Place the zucchini in a dish towel, and squeeze as much of the water out as possible. Don't skip this step!
In a large mixing bowl, combine the zucchini, apple sauce, olive oil, apple cider vinegar, vanilla, milk, and sugar, stirring until just incorporated.
In a separate medium sized bowl, whisk together the coconut flour, cinnamon, baking soda, and salt. Stir coconut flour mixture into the zucchini mixture, just until combined.

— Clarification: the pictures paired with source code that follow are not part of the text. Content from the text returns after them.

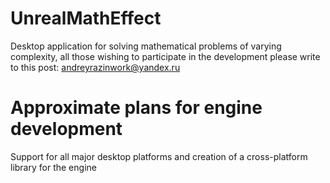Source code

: # UnrealMathEffect
Desktop application for solving mathematical problems of varying complexity, all those wishing to participate in the development please write to this post: andreyrazinwork@yandex.ru

# Approximate plans for engine development
Support for all major desktop platforms and creation of a cross-platform library for the engine
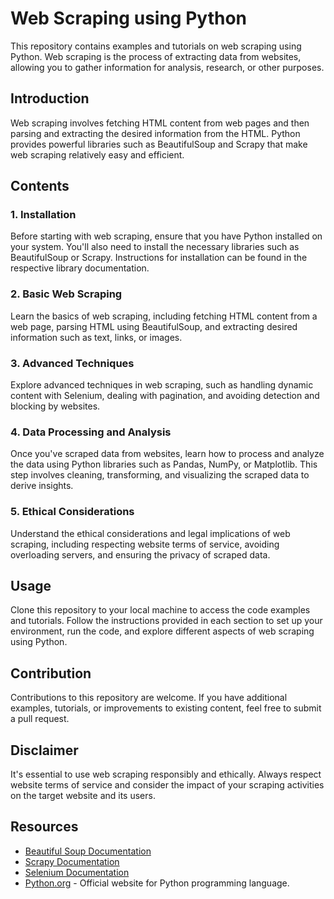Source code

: # Web Scraping using Python

This repository contains examples and tutorials on web scraping using Python. Web scraping is the process of extracting data from websites, allowing you to gather information for analysis, research, or other purposes.

## Introduction

Web scraping involves fetching HTML content from web pages and then parsing and extracting the desired information from the HTML. Python provides powerful libraries such as BeautifulSoup and Scrapy that make web scraping relatively easy and efficient.

## Contents

### 1. Installation

Before starting with web scraping, ensure that you have Python installed on your system. You'll also need to install the necessary libraries such as BeautifulSoup or Scrapy. Instructions for installation can be found in the respective library documentation.

### 2. Basic Web Scraping

Learn the basics of web scraping, including fetching HTML content from a web page, parsing HTML using BeautifulSoup, and extracting desired information such as text, links, or images.

### 3. Advanced Techniques

Explore advanced techniques in web scraping, such as handling dynamic content with Selenium, dealing with pagination, and avoiding detection and blocking by websites.

### 4. Data Processing and Analysis

Once you've scraped data from websites, learn how to process and analyze the data using Python libraries such as Pandas, NumPy, or Matplotlib. This step involves cleaning, transforming, and visualizing the scraped data to derive insights.

### 5. Ethical Considerations

Understand the ethical considerations and legal implications of web scraping, including respecting website terms of service, avoiding overloading servers, and ensuring the privacy of scraped data.

## Usage

Clone this repository to your local machine to access the code examples and tutorials. Follow the instructions provided in each section to set up your environment, run the code, and explore different aspects of web scraping using Python.

## Contribution

Contributions to this repository are welcome. If you have additional examples, tutorials, or improvements to existing content, feel free to submit a pull request.

## Disclaimer

It's essential to use web scraping responsibly and ethically. Always respect website terms of service and consider the impact of your scraping activities on the target website and its users.

## Resources

- [Beautiful Soup Documentation](https://www.crummy.com/software/BeautifulSoup/bs4/doc/)
- [Scrapy Documentation](https://docs.scrapy.org/en/latest/)
- [Selenium Documentation](https://www.selenium.dev/documentation/en/)
- [Python.org](https://www.python.org/) - Official website for Python programming language.

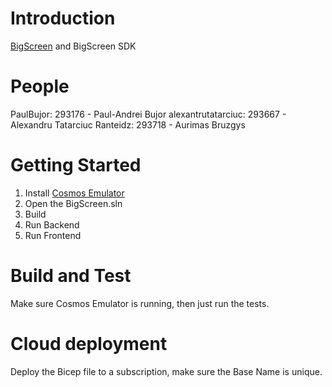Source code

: # Introduction 
[BigScreen](https://bigscreen.azurewebsites.net) and BigScreen SDK

# People
PaulBujor: 293176 - Paul-Andrei Bujor
alexantrutatarciuc: 293667 - Alexandru Tatarciuc
Ranteidz: 293718 - Aurimas Bruzgys 

# Getting Started
1. Install [Cosmos Emulator](https://docs.microsoft.com/en-us/azure/cosmos-db/local-emulator?tabs=ssl-netstd21)
2. Open the BigScreen.sln
3. Build
4. Run Backend
5. Run Frontend

# Build and Test
Make sure Cosmos Emulator is running, then just run the tests.

# Cloud deployment
Deploy the Bicep file to a subscription, make sure the Base Name is unique.
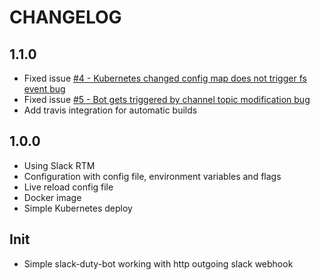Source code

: CHANGELOG
=========

1.1.0
-----
 * Fixed issue [#4 - Kubernetes changed config map does not trigger fs event bug](/iqoption/slack-duty-bot/issues/4)
 * Fixed issue [#5 - Bot gets triggered by channel topic modification bug](/iqoption/slack-duty-bot/issues/5)
 * Add travis integration for automatic builds
 
1.0.0
-----
 * Using Slack RTM
 * Configuration with config file, environment variables and flags
 * Live reload config file
 * Docker image
 * Simple Kubernetes deploy

Init
----
 * Simple slack-duty-bot working with http outgoing slack webhook
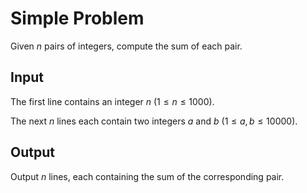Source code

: # Simple Problem

Given $n$ pairs of integers, compute the sum of each pair.

## Input

The first line contains an integer $n$ ($1 \leq n \leq 1000$).

The next $n$ lines each contain two integers $a$ and $b$ ($1 \leq a, b \leq 10000$).

## Output

Output $n$ lines, each containing the sum of the corresponding pair.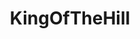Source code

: ---
title: KingOfTheHill
crosslinks:
- pocketsand
- UGCrowns
- Alternativerock
- KissCartoon
- ketchuphate
- engrish
- Animemes
- Lost_Films
- silhouWHAT
- dontdeadopeninside
- me_irl
- nottheonion
- five
- HailCorporate
- funny
- megalinks
- ImagesOfFrance
- 3DS
- Pay_Respects
---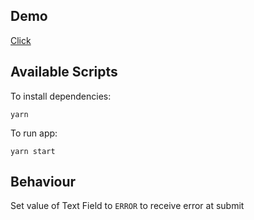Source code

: ## Demo

[Click](https://kaleidoscopic-narwhal-5db767.netlify.app/)

## Available Scripts

To install dependencies:

`yarn`

To run app:

`yarn start`


## Behaviour

Set value of Text Field to `ERROR` to receive error at submit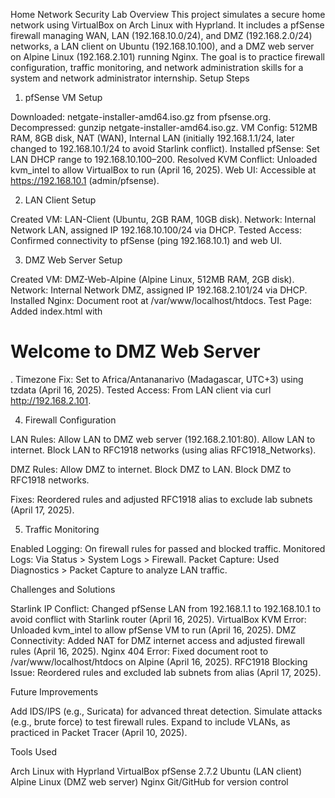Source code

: Home Network Security Lab
Overview
This project simulates a secure home network using VirtualBox on Arch Linux with Hyprland. It includes a pfSense firewall managing WAN, LAN (192.168.10.0/24), and DMZ (192.168.2.0/24) networks, a LAN client on Ubuntu (192.168.10.100), and a DMZ web server on Alpine Linux (192.168.2.101) running Nginx. The goal is to practice firewall configuration, traffic monitoring, and network administration skills for a system and network administrator internship.
Setup Steps
1. pfSense VM Setup

Downloaded: netgate-installer-amd64.iso.gz from pfsense.org.
Decompressed: gunzip netgate-installer-amd64.iso.gz.
VM Config: 512MB RAM, 8GB disk, NAT (WAN), Internal LAN (initially 192.168.1.1/24, later changed to 192.168.10.1/24 to avoid Starlink conflict).
Installed pfSense: Set LAN DHCP range to 192.168.10.100–200.
Resolved KVM Conflict: Unloaded kvm_intel to allow VirtualBox to run (April 16, 2025).
Web UI: Accessible at https://192.168.10.1 (admin/pfsense).

2. LAN Client Setup

Created VM: LAN-Client (Ubuntu, 2GB RAM, 10GB disk).
Network: Internal Network LAN, assigned IP 192.168.10.100/24 via DHCP.
Tested Access: Confirmed connectivity to pfSense (ping 192.168.10.1) and web UI.

3. DMZ Web Server Setup

Created VM: DMZ-Web-Alpine (Alpine Linux, 512MB RAM, 2GB disk).
Network: Internal Network DMZ, assigned IP 192.168.2.101/24 via DHCP.
Installed Nginx: Document root at /var/www/localhost/htdocs.
Test Page: Added index.html with <h1>Welcome to DMZ Web Server</h1>.
Timezone Fix: Set to Africa/Antananarivo (Madagascar, UTC+3) using tzdata (April 16, 2025).
Tested Access: From LAN client via curl http://192.168.2.101.

4. Firewall Configuration

LAN Rules:
Allow LAN to DMZ web server (192.168.2.101:80).
Allow LAN to internet.
Block LAN to RFC1918 networks (using alias RFC1918_Networks).


DMZ Rules:
Allow DMZ to internet.
Block DMZ to LAN.
Block DMZ to RFC1918 networks.


Fixes: Reordered rules and adjusted RFC1918 alias to exclude lab subnets (April 17, 2025).

5. Traffic Monitoring

Enabled Logging: On firewall rules for passed and blocked traffic.
Monitored Logs: Via Status > System Logs > Firewall.
Packet Capture: Used Diagnostics > Packet Capture to analyze LAN traffic.

Challenges and Solutions

Starlink IP Conflict: Changed pfSense LAN from 192.168.1.1 to 192.168.10.1 to avoid conflict with Starlink router (April 16, 2025).
VirtualBox KVM Error: Unloaded kvm_intel to allow pfSense VM to run (April 16, 2025).
DMZ Connectivity: Added NAT for DMZ internet access and adjusted firewall rules (April 16, 2025).
Nginx 404 Error: Fixed document root to /var/www/localhost/htdocs on Alpine (April 16, 2025).
RFC1918 Blocking Issue: Reordered rules and excluded lab subnets from alias (April 17, 2025).

Future Improvements

Add IDS/IPS (e.g., Suricata) for advanced threat detection.
Simulate attacks (e.g., brute force) to test firewall rules.
Expand to include VLANs, as practiced in Packet Tracer (April 10, 2025).

Tools Used

Arch Linux with Hyprland
VirtualBox
pfSense 2.7.2
Ubuntu (LAN client)
Alpine Linux (DMZ web server)
Nginx
Git/GitHub for version control

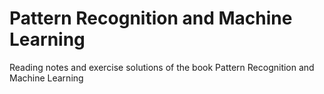 Pattern Recognition and Machine Learning
===

Reading notes and exercise solutions of the book Pattern Recognition and Machine Learning
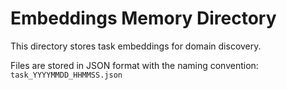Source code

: # Embeddings Memory Directory

This directory stores task embeddings for domain discovery.

Files are stored in JSON format with the naming convention:
`task_YYYYMMDD_HHMMSS.json`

Spoon batter equally between the 12 muffins cups.
Bake for 35-40 minutes, or until a toothpick inserted in the center of each muffin comes out clean.
Let cool slightly before removing muffins from the liners. Transfer muffins to a cooling rack and allow to finish cooling completely.
Serve topped with a little Coconut Butter if desired. (Coconut butter is also called coconut cream and coconut manna).
Notes: *Don't skip the step of squeezing any excess water from the zucchini, before adding it to the other ingredients. If you do, it will increase the baking time considerably, and may result in the recipe failing.
*Do not over-mix. Stir ingredients just until combined.
*Store muffins in an air-tight container, refrigerated, for up to 5 days. For longer storage, muffins may be frozen.
Thank you for the delicious recipe Chelsy, and helping me add another winner to the Secret Recipe Club's recipe index.